**Task brief**.
Everything from the first line of the records below through the line containing "possible to change" is to be retyped exactly; leave out the rest.

(Dataset content)

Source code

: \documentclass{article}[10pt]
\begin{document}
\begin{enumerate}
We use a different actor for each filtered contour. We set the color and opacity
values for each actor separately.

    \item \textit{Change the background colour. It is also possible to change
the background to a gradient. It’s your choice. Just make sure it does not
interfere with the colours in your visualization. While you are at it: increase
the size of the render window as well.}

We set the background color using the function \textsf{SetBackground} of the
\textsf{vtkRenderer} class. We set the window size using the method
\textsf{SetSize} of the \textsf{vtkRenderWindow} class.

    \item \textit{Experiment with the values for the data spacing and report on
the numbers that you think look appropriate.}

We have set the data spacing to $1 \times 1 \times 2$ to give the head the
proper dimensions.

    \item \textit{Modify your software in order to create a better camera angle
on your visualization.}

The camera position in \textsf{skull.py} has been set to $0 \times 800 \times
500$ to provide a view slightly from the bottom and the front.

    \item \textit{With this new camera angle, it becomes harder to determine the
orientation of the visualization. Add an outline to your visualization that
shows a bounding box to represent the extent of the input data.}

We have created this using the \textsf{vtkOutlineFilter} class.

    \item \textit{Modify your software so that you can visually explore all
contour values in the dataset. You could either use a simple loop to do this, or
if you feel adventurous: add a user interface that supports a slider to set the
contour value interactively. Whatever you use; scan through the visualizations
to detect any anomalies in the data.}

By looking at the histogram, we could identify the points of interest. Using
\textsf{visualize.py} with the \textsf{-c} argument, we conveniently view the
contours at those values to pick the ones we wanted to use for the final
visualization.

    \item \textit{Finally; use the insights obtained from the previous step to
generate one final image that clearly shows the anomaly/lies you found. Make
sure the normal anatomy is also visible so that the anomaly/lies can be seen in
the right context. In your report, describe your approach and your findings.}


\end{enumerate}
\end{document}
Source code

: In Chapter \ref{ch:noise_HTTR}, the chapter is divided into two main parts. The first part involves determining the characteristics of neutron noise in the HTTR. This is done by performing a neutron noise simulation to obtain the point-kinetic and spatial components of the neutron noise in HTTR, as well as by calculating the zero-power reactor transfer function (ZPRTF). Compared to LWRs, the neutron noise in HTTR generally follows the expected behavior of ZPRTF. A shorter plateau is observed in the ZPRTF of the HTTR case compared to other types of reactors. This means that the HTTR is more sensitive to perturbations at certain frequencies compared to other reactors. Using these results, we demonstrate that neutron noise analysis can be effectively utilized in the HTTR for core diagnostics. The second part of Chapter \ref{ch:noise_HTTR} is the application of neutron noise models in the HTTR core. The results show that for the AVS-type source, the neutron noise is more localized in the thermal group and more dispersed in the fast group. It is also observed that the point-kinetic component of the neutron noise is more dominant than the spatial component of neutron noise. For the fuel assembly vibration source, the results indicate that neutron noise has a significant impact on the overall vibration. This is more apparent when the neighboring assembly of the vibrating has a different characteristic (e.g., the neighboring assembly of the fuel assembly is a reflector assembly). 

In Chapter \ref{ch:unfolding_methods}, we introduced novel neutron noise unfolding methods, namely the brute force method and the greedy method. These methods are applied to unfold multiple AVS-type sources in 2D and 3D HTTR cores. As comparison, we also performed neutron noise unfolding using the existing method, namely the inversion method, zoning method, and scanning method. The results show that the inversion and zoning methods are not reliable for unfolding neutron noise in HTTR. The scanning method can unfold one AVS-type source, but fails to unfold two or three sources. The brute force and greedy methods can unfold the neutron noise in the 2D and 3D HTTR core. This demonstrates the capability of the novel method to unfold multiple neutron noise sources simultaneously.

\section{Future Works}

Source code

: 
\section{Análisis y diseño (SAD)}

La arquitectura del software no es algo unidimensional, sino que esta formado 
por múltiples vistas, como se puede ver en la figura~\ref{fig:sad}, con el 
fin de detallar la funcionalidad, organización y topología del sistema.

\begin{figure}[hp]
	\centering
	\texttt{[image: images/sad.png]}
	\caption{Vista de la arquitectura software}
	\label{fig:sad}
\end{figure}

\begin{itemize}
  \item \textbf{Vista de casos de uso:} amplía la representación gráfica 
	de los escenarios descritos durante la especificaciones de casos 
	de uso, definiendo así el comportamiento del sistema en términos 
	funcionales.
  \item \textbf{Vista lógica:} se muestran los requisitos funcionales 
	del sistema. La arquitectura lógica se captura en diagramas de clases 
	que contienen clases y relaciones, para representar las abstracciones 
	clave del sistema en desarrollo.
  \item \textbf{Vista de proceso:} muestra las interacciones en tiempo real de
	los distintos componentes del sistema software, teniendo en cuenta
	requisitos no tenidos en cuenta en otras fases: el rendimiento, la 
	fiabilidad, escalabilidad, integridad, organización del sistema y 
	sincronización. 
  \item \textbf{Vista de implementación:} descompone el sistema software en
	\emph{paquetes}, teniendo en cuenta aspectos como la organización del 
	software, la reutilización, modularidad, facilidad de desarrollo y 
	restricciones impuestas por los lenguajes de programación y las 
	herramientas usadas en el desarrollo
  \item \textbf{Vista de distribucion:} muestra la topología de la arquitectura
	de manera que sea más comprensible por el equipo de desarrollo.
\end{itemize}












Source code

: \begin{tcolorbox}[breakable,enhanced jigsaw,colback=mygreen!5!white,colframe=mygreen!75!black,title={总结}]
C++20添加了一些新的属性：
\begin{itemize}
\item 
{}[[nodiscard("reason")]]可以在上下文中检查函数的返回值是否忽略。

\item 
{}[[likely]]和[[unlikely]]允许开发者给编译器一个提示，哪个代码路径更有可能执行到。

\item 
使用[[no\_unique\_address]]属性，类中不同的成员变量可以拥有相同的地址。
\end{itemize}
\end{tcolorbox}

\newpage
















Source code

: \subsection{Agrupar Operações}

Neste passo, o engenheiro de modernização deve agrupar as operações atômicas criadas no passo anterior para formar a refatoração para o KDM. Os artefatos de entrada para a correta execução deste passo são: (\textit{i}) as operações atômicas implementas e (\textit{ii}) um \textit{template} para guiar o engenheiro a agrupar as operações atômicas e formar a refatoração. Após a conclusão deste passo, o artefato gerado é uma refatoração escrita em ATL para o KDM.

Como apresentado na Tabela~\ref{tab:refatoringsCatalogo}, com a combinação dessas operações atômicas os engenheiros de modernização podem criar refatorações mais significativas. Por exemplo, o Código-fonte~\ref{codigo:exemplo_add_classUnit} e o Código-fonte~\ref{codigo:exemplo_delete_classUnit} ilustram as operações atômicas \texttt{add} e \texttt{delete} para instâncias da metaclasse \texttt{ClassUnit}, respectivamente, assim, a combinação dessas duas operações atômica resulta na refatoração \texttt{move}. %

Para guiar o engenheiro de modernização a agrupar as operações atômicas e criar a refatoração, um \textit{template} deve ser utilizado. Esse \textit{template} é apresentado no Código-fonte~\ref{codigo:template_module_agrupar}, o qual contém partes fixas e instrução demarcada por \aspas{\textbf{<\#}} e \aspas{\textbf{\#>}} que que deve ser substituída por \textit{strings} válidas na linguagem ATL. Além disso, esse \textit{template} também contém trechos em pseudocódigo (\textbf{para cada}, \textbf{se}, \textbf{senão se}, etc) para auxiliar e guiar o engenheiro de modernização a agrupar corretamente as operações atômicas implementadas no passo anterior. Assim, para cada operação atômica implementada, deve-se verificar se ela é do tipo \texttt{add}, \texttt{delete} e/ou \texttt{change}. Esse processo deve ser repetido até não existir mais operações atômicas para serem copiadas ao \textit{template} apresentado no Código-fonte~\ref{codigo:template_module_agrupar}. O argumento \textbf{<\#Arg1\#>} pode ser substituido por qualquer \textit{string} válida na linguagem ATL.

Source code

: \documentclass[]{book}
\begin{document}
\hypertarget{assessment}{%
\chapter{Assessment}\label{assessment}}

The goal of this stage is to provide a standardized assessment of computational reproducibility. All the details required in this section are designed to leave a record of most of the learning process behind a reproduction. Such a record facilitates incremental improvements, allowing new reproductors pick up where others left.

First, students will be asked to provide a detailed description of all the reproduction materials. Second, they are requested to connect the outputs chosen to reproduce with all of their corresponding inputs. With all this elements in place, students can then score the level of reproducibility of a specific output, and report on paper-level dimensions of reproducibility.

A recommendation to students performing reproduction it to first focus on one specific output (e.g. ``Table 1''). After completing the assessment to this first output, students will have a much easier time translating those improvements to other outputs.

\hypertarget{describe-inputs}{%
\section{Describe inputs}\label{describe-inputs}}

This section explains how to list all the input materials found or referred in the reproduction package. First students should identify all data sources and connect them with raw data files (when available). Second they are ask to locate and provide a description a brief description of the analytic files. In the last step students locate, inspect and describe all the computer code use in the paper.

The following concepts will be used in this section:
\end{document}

(End Dataset content)

**Exercise response**.
Source code

: \documentclass{article}[10pt]
\begin{document}
\begin{enumerate}
We use a different actor for each filtered contour. We set the color and opacity
values for each actor separately.

    \item \textit{Change the background colour. It is also possible to change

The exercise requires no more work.